Bend the clothes hanger into a loop. Go to the paint section of the hardware store and ask for a five-gallon nylon strainer. Weave some fishing line through the holes near the edge of the strainer and “sew” it to the clothes hanger. Use duct tape to fasten the hanger to a broom handle or a wooden dowel.
STEP 3: Construct a killing jar. Freezing is the safest and cleanest method of preparing bugs for mounting. Just place your specimens in a jar and leave the jar in the freezer until the critters are dead.
You can also enlist the help of an adult or merit badge counselor to make a killing jar that uses chemicals (such as nail polish remover). Be extra careful, as these chemicals can be dangerous to you as well as the bug.
STEP 4: Make a bug board. You can use almost any shallow box to show your insects. Sometimes the top of a large box works great. Use a material such as polystyrene foam, cardboard or fiberboard to reinforce the bottom of your board.
Regular straight pins are O.K. for pinning insects, but they might rust over time and spoil the specimen. Search online for special insect pins that will last longer.
When pinning a bug to your board, be careful to do as little damage as possible. Small bugs should be glued instead of pinned.
STEP 5: Catch some bugs. Take your field guide with you. When you get started, it might be easier to look for any bugs, instead of one specific bug.

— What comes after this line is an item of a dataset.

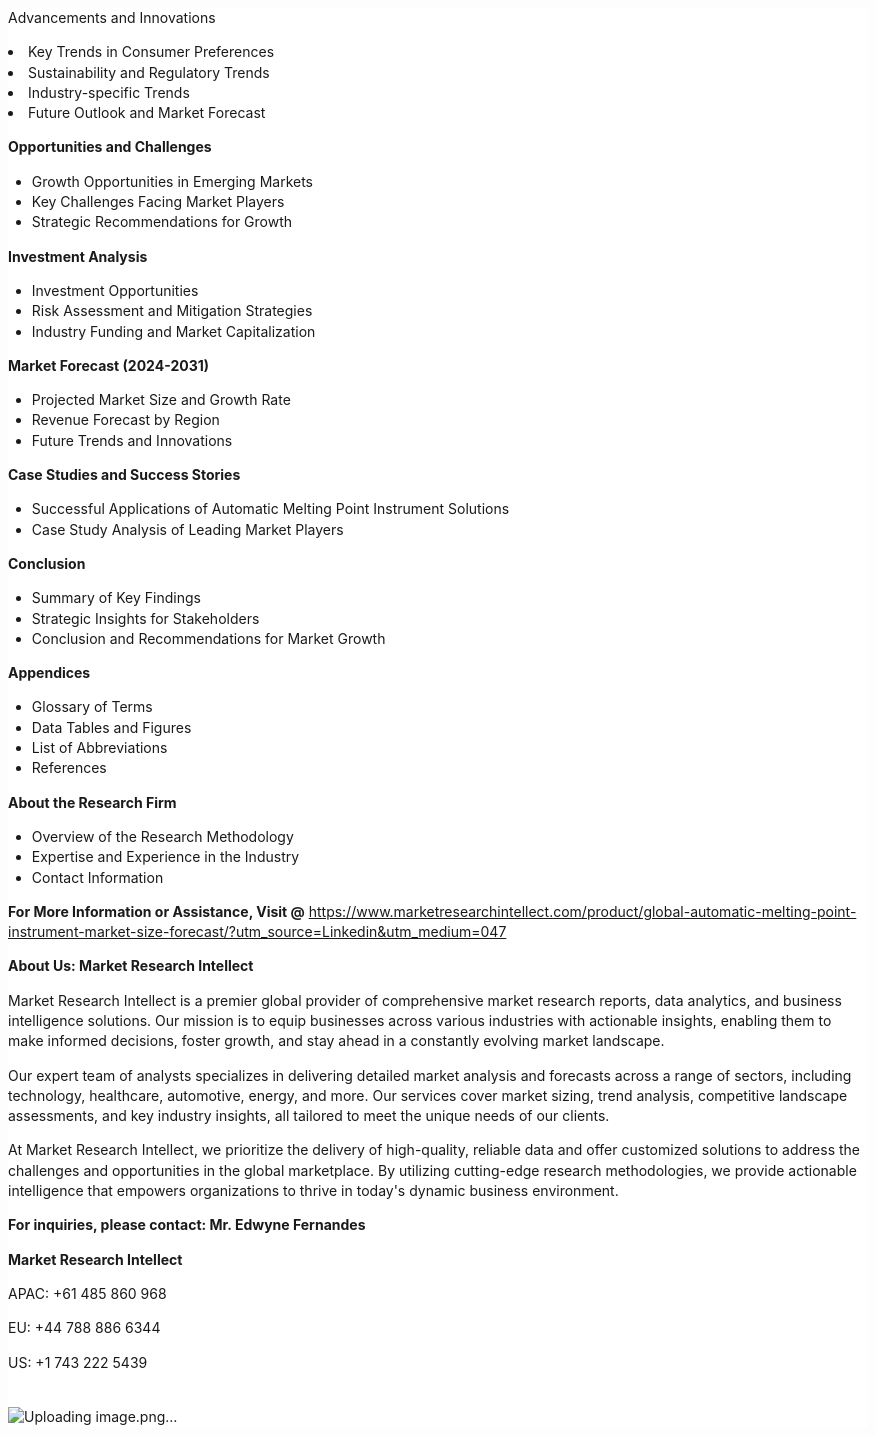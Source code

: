 Advancements and Innovations</li><li>Key Trends in Consumer Preferences</li><li>Sustainability and Regulatory Trends</li><li>Industry-specific Trends</li><li>Future Outlook and Market Forecast</li></ul><p><strong>Opportunities and Challenges</strong></p><ul><li>Growth Opportunities in Emerging Markets</li><li>Key Challenges Facing Market Players</li><li>Strategic Recommendations for Growth</li></ul><p><strong>Investment Analysis</strong></p><ul><li>Investment Opportunities</li><li>Risk Assessment and Mitigation Strategies</li><li>Industry Funding and Market Capitalization</li></ul><p><strong>Market Forecast (2024-2031)</strong></p><ul><li>Projected Market Size and Growth Rate</li><li>Revenue Forecast by Region</li><li>Future Trends and Innovations</li></ul><p><strong>Case Studies and Success Stories</strong></p><ul><li>Successful Applications of Automatic Melting Point Instrument Solutions</li><li>Case Study Analysis of Leading Market Players</li></ul><p><strong>Conclusion</strong></p><ul><li>Summary of Key Findings</li><li>Strategic Insights for Stakeholders</li><li>Conclusion and Recommendations for Market Growth</li></ul><p><strong>Appendices</strong></p><ul><li>Glossary of Terms</li><li>Data Tables and Figures</li><li>List of Abbreviations</li><li>References</li></ul><p><strong>About the Research Firm</strong></p><ul><li>Overview of the Research Methodology</li><li>Expertise and Experience in the Industry</li><li>Contact Information</li></ul></div><div class="article-main__content" data-test-id="publishing-text-block"><p><span class="font-[700]"><strong>For More Information or Assistance, Visit @</strong>&nbsp;<a href="https://www.marketresearchintellect.com/product/global-automatic-melting-point-instrument-market-size-forecast/?utm_source=Linkedin&utm_medium=047">https://www.marketresearchintellect.com/product/global-automatic-melting-point-instrument-market-size-forecast/?utm_source=Linkedin&utm_medium=047</a></span></p><p><strong>About Us: Market Research Intellect</strong></p><p>Market Research Intellect is a premier global provider of comprehensive market research reports, data analytics, and business intelligence solutions. Our mission is to equip businesses across various industries with actionable insights, enabling them to make informed decisions, foster growth, and stay ahead in a constantly evolving market landscape.</p><p>Our expert team of analysts specializes in delivering detailed market analysis and forecasts across a range of sectors, including technology, healthcare, automotive, energy, and more. Our services cover market sizing, trend analysis, competitive landscape assessments, and key industry insights, all tailored to meet the unique needs of our clients.</p><p>At Market Research Intellect, we prioritize the delivery of high-quality, reliable data and offer customized solutions to address the challenges and opportunities in the global marketplace. By utilizing cutting-edge research methodologies, we provide actionable intelligence that empowers organizations to thrive in today's dynamic business environment.</p><p><strong>For inquiries, please contact: Mr. Edwyne Fernandes</strong></p><p><strong>Market Research Intellect</strong></p><p>APAC: +61 485 860 968</p><p>EU: +44 788 886 6344</p><p>US: +1 743 222 5439</p></div><div class="article-main__content" data-test-id="publishing-text-block">&nbsp;</div>
![Uploading image.png…]()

Once you’ve collected a nice variety, then you can move on to filling the holes in your collection.
Learn which bugs are common in your area. A bug collection in Wisconsin is going to look different from a bug collection in Southern California. Don’t waste your time looking for critters that don’t even live in your region.
STEP 6: Label your bugs. You can simply tear off a small piece of paper from a standard white sheet, or you can buy labels from an office supply store. Write down the name of the bug and the date and location where it was found.

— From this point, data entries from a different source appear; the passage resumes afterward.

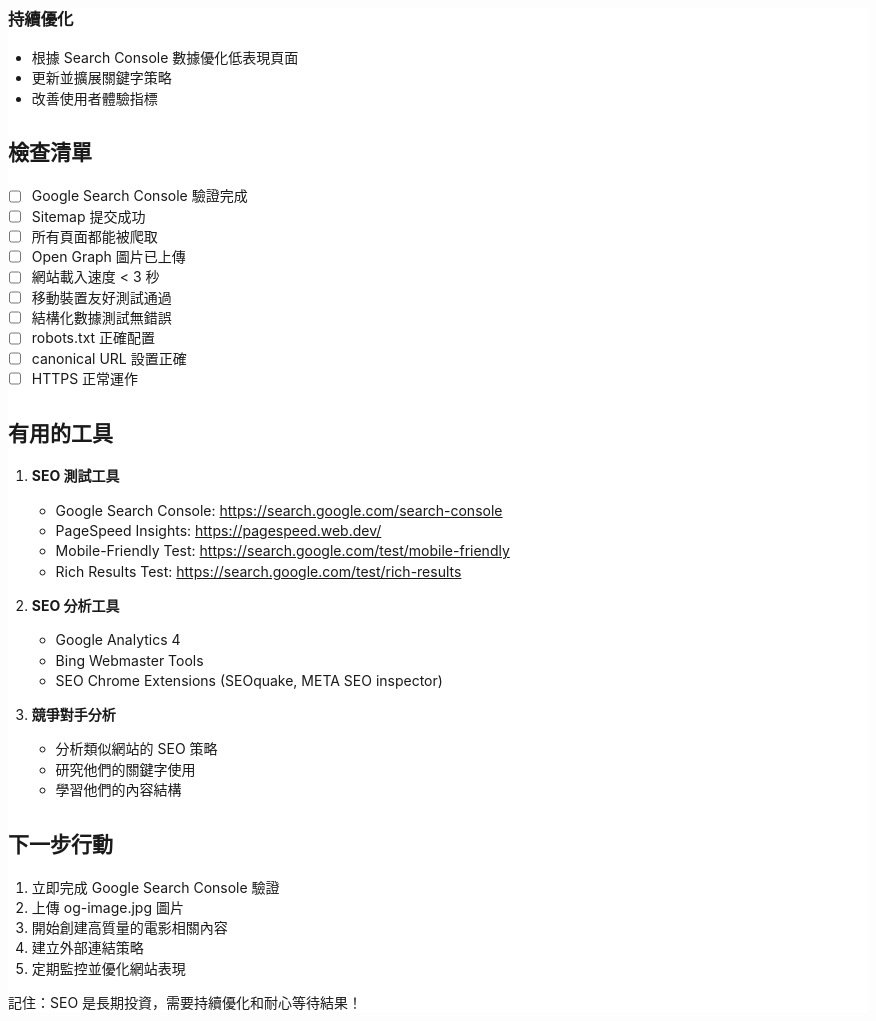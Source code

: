 ### 持續優化
- 根據 Search Console 數據優化低表現頁面
- 更新並擴展關鍵字策略
- 改善使用者體驗指標

## 檢查清單

- [ ] Google Search Console 驗證完成
- [ ] Sitemap 提交成功
- [ ] 所有頁面都能被爬取
- [ ] Open Graph 圖片已上傳
- [ ] 網站載入速度 < 3 秒
- [ ] 移動裝置友好測試通過
- [ ] 結構化數據測試無錯誤
- [ ] robots.txt 正確配置
- [ ] canonical URL 設置正確
- [ ] HTTPS 正常運作

## 有用的工具

1. **SEO 測試工具**
   - Google Search Console: https://search.google.com/search-console
   - PageSpeed Insights: https://pagespeed.web.dev/
   - Mobile-Friendly Test: https://search.google.com/test/mobile-friendly
   - Rich Results Test: https://search.google.com/test/rich-results

2. **SEO 分析工具**
   - Google Analytics 4
   - Bing Webmaster Tools
   - SEO Chrome Extensions (SEOquake, META SEO inspector)

3. **競爭對手分析**
   - 分析類似網站的 SEO 策略
   - 研究他們的關鍵字使用
   - 學習他們的內容結構

## 下一步行動

1. 立即完成 Google Search Console 驗證
2. 上傳 og-image.jpg 圖片
3. 開始創建高質量的電影相關內容
4. 建立外部連結策略
5. 定期監控並優化網站表現

記住：SEO 是長期投資，需要持續優化和耐心等待結果！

Take it a step further and write down the scientific name of the bug, along with notes on other conditions in which it was found, such as temperature, the kinds of plants nearby and recent rainfall.
Beware of Carpet Beetles. If you spot some brown dust on the bottom of your bug box, your specimens are likely being targeted by the larvae of carpet beetles, which will eat mounted insects. A moth crystal inside of an envelope will keep them out. Place the entire box in the freezer for a week to get rid of the ones that have already set up shop.
Good Hunting. You can watch and study insects wherever you find them, but it might be illegal to collect them from natural areas such as state parks, national parks and wildlife refuges. Collect them instead from around your house and throughout your neighborhood.